\d less efficient than [0-9] (opens in new tab)

(stackoverflow.com)

252 pointsmserdarsanli13y ago75 comments

75 comments

45 comments · 15 top-level

Aurel1us13y ago· 9 in thread

Short answer: \d includes all the Unicode characters from http://www.fileformat.info/info/unicode/category/Nd/list.htm

ars13y ago

Is that actually a good thing? If I'm using \d to validate numbers (for example to check before string to int conversion, or IP address, phone number, or any other use), other unicode digits are not helpful to me.

It's great to support unicode, but I don't think the \d should have been extended this way. Add a \ud or something.

Tuna-Fish13y ago

Given that the category is specifically "decimal digit", I think it's good, so long as the number parsing code accepts them all too.

1 more reply

rmc13y ago

Yes it's a good thing. There are other places in the world that don't just use ascii. If you want European style numbers just use [0-9]

bellbind13y ago

If you use a preg engine you can add the /a modifier which excludes unicode chars from matches.

chebucto13y ago

Maybe specify the subset of unicode you're expecting in the headers, and have the compiler do the nitty gritty?

wging13y ago

...at least in C# regexes.

ars13y ago

Anyone know if this happens in other languages?

8 more replies

hkmurakami13y ago

oh wow I had no idea that "full width digits" can actually be handled properly. (U+FF10 ~ U+FF19)

coldtea13y ago

Or improperly. If you expect \d to be a shorthand for 0-9, your string can also contain junk.

rwmj13y ago· 7 in thread

I was a bit surprised that Perl does not seem to be matching Unicode digits. Anyone know why?

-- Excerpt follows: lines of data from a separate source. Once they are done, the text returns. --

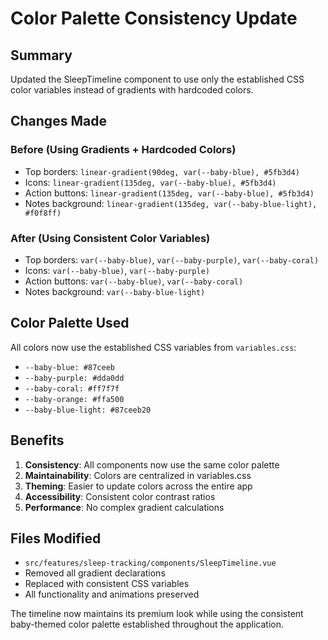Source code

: # Color Palette Consistency Update

## Summary

Updated the SleepTimeline component to use only the established CSS color variables instead of gradients with hardcoded colors.

## Changes Made

### Before (Using Gradients + Hardcoded Colors)

- Top borders: `linear-gradient(90deg, var(--baby-blue), #5fb3d4)`
- Icons: `linear-gradient(135deg, var(--baby-blue), #5fb3d4)`
- Action buttons: `linear-gradient(135deg, var(--baby-blue), #5fb3d4)`
- Notes background: `linear-gradient(135deg, var(--baby-blue-light), #f0f8ff)`

### After (Using Consistent Color Variables)

- Top borders: `var(--baby-blue)`, `var(--baby-purple)`, `var(--baby-coral)`
- Icons: `var(--baby-blue)`, `var(--baby-purple)`
- Action buttons: `var(--baby-blue)`, `var(--baby-coral)`
- Notes background: `var(--baby-blue-light)`

## Color Palette Used

All colors now use the established CSS variables from `variables.css`:

- `--baby-blue: #87ceeb`
- `--baby-purple: #dda0dd`
- `--baby-coral: #ff7f7f`
- `--baby-orange: #ffa500`
- `--baby-blue-light: #87ceeb20`

## Benefits

1. **Consistency**: All components now use the same color palette
2. **Maintainability**: Colors are centralized in variables.css
3. **Theming**: Easier to update colors across the entire app
4. **Accessibility**: Consistent color contrast ratios
5. **Performance**: No complex gradient calculations

## Files Modified

- `src/features/sleep-tracking/components/SleepTimeline.vue`
- Removed all gradient declarations
- Replaced with consistent CSS variables
- All functionality and animations preserved

The timeline now maintains its premium look while using the consistent baby-themed color palette established throughout the application.
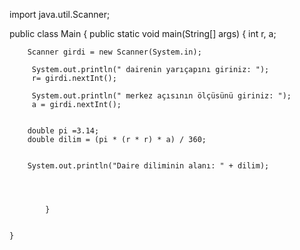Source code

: import java.util.Scanner;

public class Main {
    public static void main(String[] args) {
     int r, a;

        Scanner girdi = new Scanner(System.in);

         System.out.println(" dairenin yarıçapını giriniz: ");
         r= girdi.nextInt();

         System.out.println(" merkez açısının ölçüsünü giriniz: ");
         a = girdi.nextInt();


        double pi =3.14;
        double dilim = (pi * (r * r) * a) / 360;
        

        System.out.println("Daire diliminin alanı: " + dilim);




            }


    }
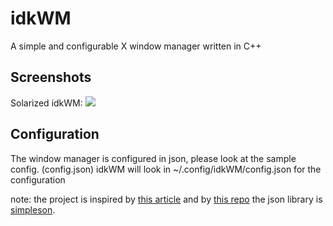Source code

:# idkWM
A simple and configurable X window manager written in C++

## Screenshots

Solarized idkWM:
<img src="https://media.discordapp.net/attachments/635625917623828520/841073631533858856/solarizedidkwm.png">
## Configuration

The window manager is configured in json, please look at the sample config. (config.json)
idkWM will look in ~/.config/idkWM/config.json for the configuration 

note: the project is inspired by [this article](https://jichu4n.com/posts/how-x-window-managers-work-and-how-to-write-one-part-i/) and by [this repo](https://github.com/Supercip971/fwm)
the json library is [simpleson](https://github.com/gregjesl/simpleson).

    $ echo '0' | perl -pe 'print "yes: " if m/\d/'
    yes: 0
    $ echo '੧' | perl -pe 'print "yes: " if m/\d/'
    ੧

xonea13y ago

You have to tell perl to expect utf8 from stdin (switch -C).

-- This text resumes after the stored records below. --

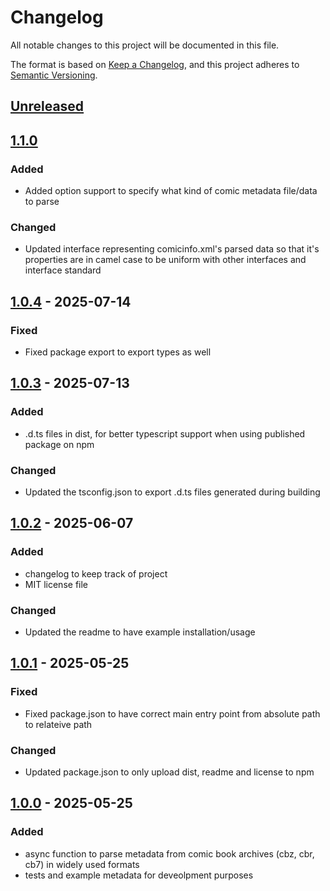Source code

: # Changelog

All notable changes to this project will be documented in this file.

The format is based on [Keep a Changelog](https://keepachangelog.com/en/1.1.0/),
and this project adheres to [Semantic Versioning](https://semver.org/spec/v2.0.0.html).

## [Unreleased]

## [1.1.0]

### Added
- Added option support to specify what kind of comic metadata file/data to parse

### Changed
- Updated interface representing comicinfo.xml's parsed data so that it's properties are in camel case to be uniform with other interfaces and interface standard

## [1.0.4] - 2025-07-14

### Fixed

- Fixed package export to export types as well

## [1.0.3] - 2025-07-13

### Added

- .d.ts files in dist, for better typescript support when using published package on npm

### Changed

- Updated the tsconfig.json to export .d.ts files generated during building

## [1.0.2] - 2025-06-07

### Added

- changelog to keep track of project
- MIT license file

### Changed

- Updated the readme to have example installation/usage


## [1.0.1] - 2025-05-25

### Fixed

- Fixed package.json to have correct main entry point from absolute path to relateive path

### Changed

- Updated package.json to only upload dist, readme and license to npm

## [1.0.0] - 2025-05-25

### Added

- async function to parse metadata from comic book archives (cbz, cbr, cb7) in widely used formats
- tests and example metadata for deveolpment purposes

[unreleased]: https://github.com/AlexNYC25/comic-metadata-tool/compare/v1.0.1...HEAD
[1.1.0]: https://github.com/AlexNYC25/comic-metadata-tool/compare/v1.0.4...v1.1.0
[1.0.4]: https://github.com/AlexNYC25/comic-metadata-tool/compare/v1.0.3...v1.0.4
[1.0.3]: https://github.com/AlexNYC25/comic-metadata-tool/compare/v1.0.2...v1.0.3
[1.0.2]: https://github.com/AlexNYC25/comic-metadata-tool/compare/v1.0.1...v1.0.2
[1.0.1]: https://github.com/AlexNYC25/comic-metadata-tool/compare/v1.0.0...v1.0.1
[1.0.0]: https://github.com/AlexNYC25/comic-metadata-tool/releases/tag/v1.0.0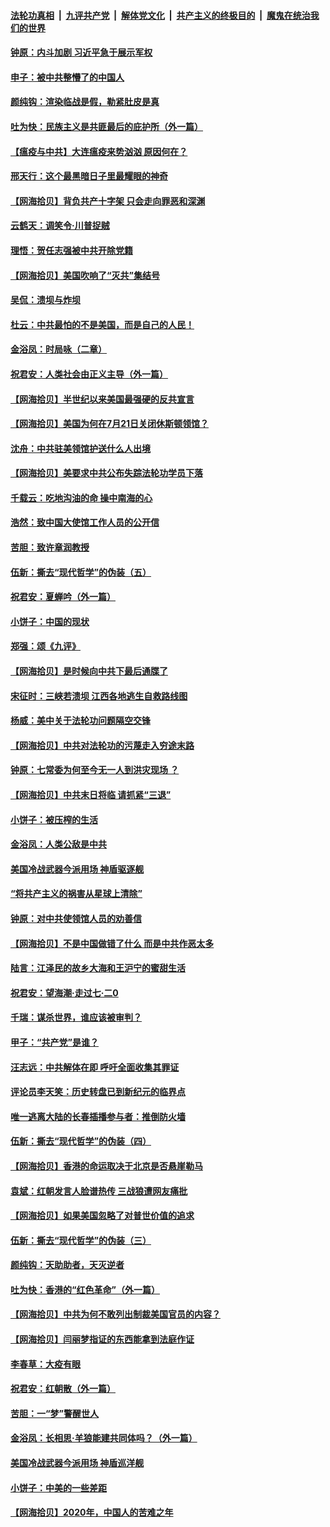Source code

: ####  [法轮功真相](../../../../basic/blob/master/README.md?t=07301404) &nbsp;|&nbsp; [九评共产党](../../../../9ping.md/blob/master/README.md?t=07301404) &nbsp;|&nbsp; [解体党文化](../../../../jtdwh.md/blob/master/README.md?t=07301404)  &nbsp;|&nbsp; [共产主义的终极目的](../../../../gczydzjmd.md/blob/master/README.md?t=07301404) &nbsp;|&nbsp; [魔鬼在统治我们的世界](../../../../mgztzwmdsj.md/blob/master/README.md?t=07301404) 

#### [钟原：内斗加剧 习近平急于展示军权](../pages/nsc993/n12292544.md?t=07301404) 

#### [申子：被中共整懵了的中国人](../pages/nsc993/n12291389.md?t=07301404) 

#### [颜纯钩：渲染临战是假，勒紧肚皮是真](../pages/nsc993/n12290945.md?t=07301404) 

#### [吐为快：民族主义是共匪最后的庇护所（外一篇）](../pages/nsc993/n12290887.md?t=07301404) 

#### [【瘟疫与中共】大连瘟疫来势汹汹 原因何在？](../pages/nsc993/n12287474.md?t=07301404) 

#### [邢天行：这个最黑暗日子里最耀眼的神奇](../pages/nsc993/n12289882.md?t=07301404) 

#### [【网海拾贝】背负共产十字架 只会走向罪恶和深渊](../pages/nsc993/n12288290.md?t=07301404) 

#### [云鹤天：调笑令·川普捉贼](../pages/nsc993/n12285672.md?t=07301404) 

#### [理悟：贺任志强被中共开除党籍](../pages/nsc993/n12285597.md?t=07301404) 

#### [【网海拾贝】美国吹响了“灭共”集结号](../pages/nsc993/n12284522.md?t=07301404) 

#### [吴侃：溃坝与炸坝](../pages/nsc993/n12283593.md?t=07301404) 

#### [杜云：中共最怕的不是美国，而是自己的人民！](../pages/nsc993/n12282935.md?t=07301404) 

#### [金浴凤：时局咏（二章）](../pages/nsc993/n12282923.md?t=07301404) 

#### [祝君安：人类社会由正义主导（外一篇）](../pages/nsc993/n12282809.md?t=07301404) 

#### [【网海拾贝】半世纪以来美国最强硬的反共宣言](../pages/nsc993/n12282656.md?t=07301404) 

#### [【网海拾贝】美国为何在7月21日关闭休斯顿领馆？](../pages/nsc993/n12279731.md?t=07301404) 

#### [沈舟：中共驻美领馆护送什么人出境](../pages/nsc993/n12278949.md?t=07301404) 

#### [【网海拾贝】美要求中共公布失踪法轮功学员下落](../pages/nsc993/n12277656.md?t=07301404) 

#### [千载云：吃地沟油的命 操中南海的心](../pages/nsc993/n12277533.md?t=07301404) 

#### [浩然：致中国大使馆工作人员的公开信](../pages/nsc993/n12277436.md?t=07301404) 

#### [苦胆：致许章润教授](../pages/nsc993/n12274876.md?t=07301404) 

#### [伍新：撕去“现代哲学”的伪装（五）](../pages/nsc993/n12274833.md?t=07301404) 

#### [祝君安：夏蝉吟（外一篇）](../pages/nsc993/n12274794.md?t=07301404) 

#### [小饼子：中国的现状](../pages/nsc993/n12274774.md?t=07301404) 

#### [郑强：颂《九评》](../pages/nsc993/n12274570.md?t=07301404) 

#### [【网海拾贝】是时候向中共下最后通牒了](../pages/nsc993/n12274156.md?t=07301404) 

#### [宋征时：三峡若溃坝 江西各地逃生自救路线图](../pages/nsc993/n12274031.md?t=07301404) 

#### [杨威：美中关于法轮功问题隔空交锋](../pages/nsc993/n12273317.md?t=07301404) 

#### [【网海拾贝】中共对法轮功的污蔑走入穷途末路](../pages/nsc993/n12272307.md?t=07301404) 

#### [钟原：七常委为何至今无一人到洪灾现场 ？](../pages/nsc993/n12270614.md?t=07301404) 

#### [【网海拾贝】中共末日将临 请抓紧“三退”](../pages/nsc993/n12269476.md?t=07301404) 

#### [小饼子：被压榨的生活](../pages/nsc993/n12268533.md?t=07301404) 

#### [金浴凤：人类公敌是中共](../pages/nsc993/n12268134.md?t=07301404) 

#### [美国冷战武器今派用场 神盾驱逐舰](../pages/nsc993/n12267798.md?t=07301404) 

#### [“将共产主义的祸害从星球上清除”](../pages/nsc993/n12266142.md?t=07301404) 

#### [钟原：对中共使领馆人员的劝善信](../pages/nsc993/n12266890.md?t=07301404) 

#### [【网海拾贝】不是中国做错了什么 而是中共作恶太多](../pages/nsc993/n12266774.md?t=07301404) 

#### [陆言：江泽民的故乡大海和王沪宁的蜜甜生活](../pages/nsc993/n12266452.md?t=07301404) 

#### [祝君安：望海潮·走过七·二0](../pages/nsc993/n12266434.md?t=07301404) 

#### [千瑞：谋杀世界，谁应该被审判？](../pages/nsc993/n12266392.md?t=07301404) 

#### [甲子：“共产党”是谁？](../pages/nsc993/n12266273.md?t=07301404) 

#### [汪志远：中共解体在即 呼吁全面收集其罪证](../pages/nsc993/n12265708.md?t=07301404) 

#### [评论员李天笑：历史转盘已到新纪元的临界点](../pages/nsc993/n12265680.md?t=07301404) 

#### [唯一逃离大陆的长春插播参与者：推倒防火墙](../pages/nsc993/n12265261.md?t=07301404) 

#### [伍新：撕去“现代哲学”的伪装（四）](../pages/nsc993/n12265555.md?t=07301404) 

#### [【网海拾贝】香港的命运取决于北京是否悬崖勒马](../pages/nsc993/n12264850.md?t=07301404) 

#### [袁斌：红朝发言人脸谱热传 三战狼遭网友痛批](../pages/nsc993/n12262196.md?t=07301404) 

#### [【网海拾贝】如果美国忽略了对普世价值的追求](../pages/nsc993/n12260094.md?t=07301404) 

#### [伍新：撕去“现代哲学”的伪装（三）](../pages/nsc993/n12257814.md?t=07301404) 

#### [颜纯钩：天助助者，天灭逆者](../pages/nsc993/n12257239.md?t=07301404) 

#### [吐为快：香港的“红色革命”（外一篇）](../pages/nsc993/n12257129.md?t=07301404) 

#### [【网海拾贝】中共为何不敢列出制裁美国官员的内容？](../pages/nsc993/n12256499.md?t=07301404) 

#### [【网海拾贝】闫丽梦指证的东西能拿到法庭作证](../pages/nsc993/n12254739.md?t=07301404) 

#### [李春草：大疫有眼](../pages/nsc993/n12253231.md?t=07301404) 

#### [祝君安：红朝散（外一篇）](../pages/nsc993/n12252340.md?t=07301404) 

#### [苦胆：一“梦”警醒世人](../pages/nsc993/n12251661.md?t=07301404) 

#### [金浴凤：长相思·羊狼能建共同体吗？（外一篇）](../pages/nsc993/n12251570.md?t=07301404) 

#### [美国冷战武器今派用场 神盾巡洋舰](../pages/nsc993/n12251051.md?t=07301404) 

#### [小饼子：中美的一些差距](../pages/nsc993/n12251198.md?t=07301404) 

#### [【网海拾贝】2020年，中国人的苦难之年](../pages/nsc993/n12251012.md?t=07301404)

  $ echo '੧' | perl -C -pe 'print "yes: " if m/\d/'
  and
  $ perl -e 'use utf8; print "yes\n" if "੧" =~ m/\d/;'

both work :)

pooriaazimi13y ago

`man perlunicode` is chockfull of utf8-related stuff (and it's looong): http://perldoc.perl.org/5.14.0/perlunicode.html

damncabbage13y ago

Ditto PHP:

  php > var_export(preg_match("/\d/", "1"));
  1
  php > var_export(preg_match("/\d/", "۳"));
  0

jpiasetz13y ago

Add /u

    php > var_export(preg_match("/\d/u", "۳"));

bellbind13y ago

It does. See http://ideone.com/Q1lf1M

ars13y ago

Try:

    utf8::upgrade($string)

And/or:

    use feature 'unicode_strings'

netfeed13y ago

The documentation says \d should match if you use /u on the regex

0x013y ago· 4 in thread

I wonder what kind of security vulnerabilities could be looming in validators not expecting non-ascii 0-9 digits and using this regex?

duaneb13y ago

I'm betting quite a few. People should use library number parsers, even if they reject all non-[0-9].

hdragomir13y ago

That's exactly what I was thinking!

trebor13y ago

As of PHP 5.3, PHP-powered software is safe. Using

    is_numeric('١٣٦٨') // -> false
    preg_match('/\d/', '١٣٦٨') // -> no match / false
    filter_var('١٣٦٨', FILTER_VALIDATE_INT) // -> false

Which I'm thankful for. I should hope that most people understand base-10 and ascii numbers. I don't want to have to worry about properly validating/handling unicode characters with number parsing.

0x013y ago

In PHP 5.4.15, I get:

  var_dump(preg_match('/\d/u', '١٣٦٨')) -> 1
  var_dump(preg_match('/\d/', '١٣٦٨'))  -> 0

laumars13y ago· 3 in thread

Regex is a really powerful tool, but sometimes I wonder just how well people actually understand it as the vast majority of people (myself included) seem to be self taught in the syntax - only learning the bits they need as and when they need it.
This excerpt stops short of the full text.